Records from a data collection
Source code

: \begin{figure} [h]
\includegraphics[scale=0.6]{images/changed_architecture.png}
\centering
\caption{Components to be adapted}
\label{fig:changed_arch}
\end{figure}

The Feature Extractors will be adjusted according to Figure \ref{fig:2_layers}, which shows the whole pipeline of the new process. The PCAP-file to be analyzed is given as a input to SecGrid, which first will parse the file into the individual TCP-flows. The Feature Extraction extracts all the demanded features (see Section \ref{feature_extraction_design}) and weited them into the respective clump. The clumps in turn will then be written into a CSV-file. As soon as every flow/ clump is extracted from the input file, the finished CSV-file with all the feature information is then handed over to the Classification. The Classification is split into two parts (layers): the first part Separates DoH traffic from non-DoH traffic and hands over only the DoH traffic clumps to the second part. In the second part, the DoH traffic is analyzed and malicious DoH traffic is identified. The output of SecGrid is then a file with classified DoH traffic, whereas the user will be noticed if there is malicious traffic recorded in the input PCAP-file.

» **PROBLEM TO SOLVE**
Your task is to retype all of the records exactly.

» **RESPONSE BOX**
Source code

: \begin{figure} [h]
\includegraphics[scale=0.6]{images/changed_architecture.png}
\centering
\caption{Components to be adapted}
\label{fig:changed_arch}
\end{figure}

The Feature Extractors will be adjusted according to Figure \ref{fig:2_layers}, which shows the whole pipeline of the new process. The PCAP-file to be analyzed is given as a input to SecGrid, which first will parse the file into the individual TCP-flows. The Feature Extraction extracts all the demanded features (see Section \ref{feature_extraction_design}) and weited them into the respective clump. The clumps in turn will then be written into a CSV-file. As soon as every flow/ clump is extracted from the input file, the finished CSV-file with all the feature information is then handed over to the Classification. The Classification is split into two parts (layers): the first part Separates DoH traffic from non-DoH traffic and hands over only the DoH traffic clumps to the second part. In the second part, the DoH traffic is analyzed and malicious DoH traffic is identified. The output of SecGrid is then a file with classified DoH traffic, whereas the user will be noticed if there is malicious traffic recorded in the input PCAP-file.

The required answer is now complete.